Bulk transcription and load testing | AssemblyAI

This guide applies to two closely related workloads:

Bulk transcription. Submitting thousands of files in a batch — for example, a nightly backfill or a one-time migration.
Load testing. Measuring turnaround time (TaT) and throughput before a production cutover.

The guidance is shared. If you’re running a load test, also read the load test subsection of Measure and verify.

Jump to: Before you begin · Coordinate · When to run · Ramp · Traffic limits · Measure and verify · Diagnosing problems · Reference script · Checklist

Key recommendations

Category	Recommendation
Ramp	Submit in 15-second windows. Start at 25 requests/window and grow ~8–9% per window until you reach your target sustained rate.
Measure	Use webhooks instead of polling. Record `submit_ts`, `complete_ts`, `audio_duration`, `model`, `features`, and `status` per request.
Coordinate	Required for 200+ requests/minute and for large bulk uploads (tens of thousands of files).

Before you begin

Prerequisites

Account balance. If your balance hits zero mid-run, AssemblyAI drops your concurrency limit to 1 and invalidates your results. Bulk runs and load tests both incur standard transcription usage charges — fund your account for the full expected volume before you submit any requests.
Concurrency limit. The default for paid accounts is 200 concurrent jobs. Check your current limit on the Rate Limits page of your dashboard. If you need a higher limit, contact support — AssemblyAI offers custom concurrency limits at no additional cost.
Audio source. Prefer pre-signed URLs (for example, from S3 or GCS) as your audio_url. Each /v2/upload call counts against your HTTP rate limit and adds latency proportional to file size — at bulk scale, uploads alone can exhaust your rate-limit budget. If local files are your only option, upload them to /v2/upload first to get a hosted URL, and factor those uploads into your rate-limit planning.
Completion tracking. Configure webhooks or a polling strategy before you start — you’ll need a way to detect completion and record per-request timestamps.

Workload configuration

Match these to your expected production traffic:

Region: US or EU. The EU region handles less traffic than US and is more sensitive to load spikes. Coordinate with our team for any EU workload, regardless of size.
Traffic pattern. Requests per minute at peak and whether traffic is steady or bursty.
Models and features. Universal-3 Pro, Universal-2, speaker labels, PII redaction, etc. — each has different processing characteristics.
Language. Some languages, such as Hindi, Swedish, and Hebrew, scale differently and may show longer TaT. Coordinate with our team if your workload is primarily in a less common language.
Audio format. Format conversion and preprocessing run before transcription and contribute to overall TaT.

Coordinate with our team

Reach out to support@assemblyai.com or your account manager before you submit any requests if either of these applies:

You plan to exceed 200 requests per minute.
You’re running a large one-time upload (tens of thousands of files or more).

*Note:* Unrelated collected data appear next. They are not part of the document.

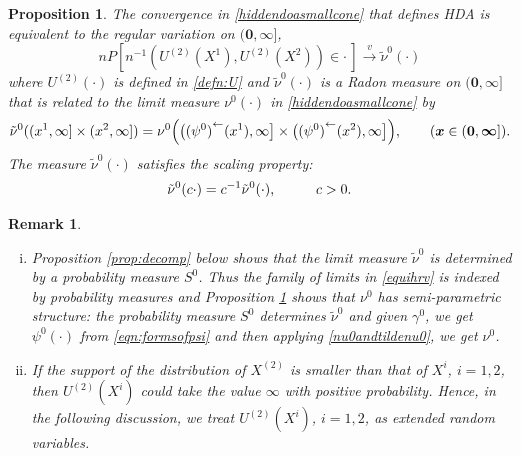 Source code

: \documentclass[11 pt]{amsart}
\newtheorem{prop}[thm]{Proposition}
\newtheorem{rem}[thm]{Remark}
\numberwithin{equation}{section}
\begin{document}
\begin{prop}\label{prop:equihrv}
{The convergence in \eqref{hiddendoasmallcone} that defines HDA is
  equivalent to the regular variation on $({\boldsymbol 0}, {\boldsymbol \infty}]$, 
\begin{equation}\label{equihrv}
nP\left[ n^{-1}\left( {U^{(2)}(X^1)}, {U^{(2)}(X^2)} \right)
  \in \cdot \,\right] \stackrel{v}{\rightarrow} \tilde \nu^0(\cdot) 
\end{equation}
where $U^{(2)}(\cdot)$ is defined in
\eqref{defn:U} and $\tilde \nu^0(\cdot)$ is a Radon measure on $({\boldsymbol 0},
{\boldsymbol \infty}]$ that is related to the
limit measure  $\nu^0(\cdot)$  in \eqref{hiddendoasmallcone} by
\begin{equation}\label{nu0andtildenu0} 
\tilde \nu^0((x^1, \infty] \times (x^2, \infty] ) = 
\nu^0 \Bigl(
\bigl({(\psi^0 )}^{\leftarrow}(x^1), \infty \bigr]
  \times \bigl({(\psi^0 )}^{\leftarrow}(x^2), \infty
  \bigr] \Bigr), \qquad ({\boldsymbol x} \in ({\boldsymbol 0}, {\boldsymbol \infty}]).
\end{equation}
The measure $\tilde \nu^0(\cdot)$ satisfies the scaling property:
\begin{align}\label{scaling_nu0tilde}
\tilde \nu^0( c \cdot) = c^{-1} \tilde \nu^0( \cdot), \hskip 1 cm c > 0.
\end{align}
}
\end{prop}

\begin{rem}
{\rm{ 
\begin{enumerate}[(i)]
\item {Proposition \ref{prop:decomp} below shows} 
that the limit measure $\tilde \nu^0$ is
 determined by a probability measure $S^0$. Thus
the family of limits in \eqref{equihrv} is indexed by probability
measures and  Proposition \ref{prop:equihrv} shows that $\nu^0$ has semi-parametric structure:  the
  probability measure $S^0$ 
 determine{s} $\tilde \nu^0$ and given  $\gamma^0$,
  we  {get}  $\psi^0(\cdot)$ from
  \eqref{eqn:formsofpsi} and then 
applying \eqref{nu0andtildenu0}, we get
$ \nu^0$. 

\item {I}f the support of the distribution of $X^{(2)}$ is smaller
  than that of $X^i$, $i = 1, 2$, then $U^{(2)}(X^i)$ could take the
  value $\infty$ with positive probability. Hence, in the following
  discussion, we treat $U^{(2)}(X^i)$, $i = 1, 2$, as extended random
  variables.
\end{enumerate}
}}
\end{rem}
\end{document}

AssemblyAI can pre-scale pipeline components for your traffic, raise your concurrency limit, and monitor the run in real time. For recurring bulk workloads (for example, nightly batch jobs), we can set up persistent scaling.

When you reach out, include:

Expected request volume and ramp schedule, broken into 15-second windows
Audio file durations and language breakdown
Speech models and features you’ll enable
Whether audio is single-channel or multichannel
Preferred run window (see When to run)

When to run

Small tests and moderate bulk runs (well within your concurrency limit): US business hours (roughly 14:00–21:00 UTC) produce the most representative baseline latency, since throughput is highest during these periods.
Large runs (200+ requests/minute): don’t start during business hours without coordination. A large uncoordinated spike during peak traffic can degrade performance for other customers and produce inaccurate results. Our team will pick a window and pre-scale for you.
EU region: coordinate regardless of size.

Ramp up gradually

The most common mistake, for both bulk uploads and load tests, is submitting all requests at once. A gradual ramp gives pipeline components time to scale and produces results that match steady-state production performance.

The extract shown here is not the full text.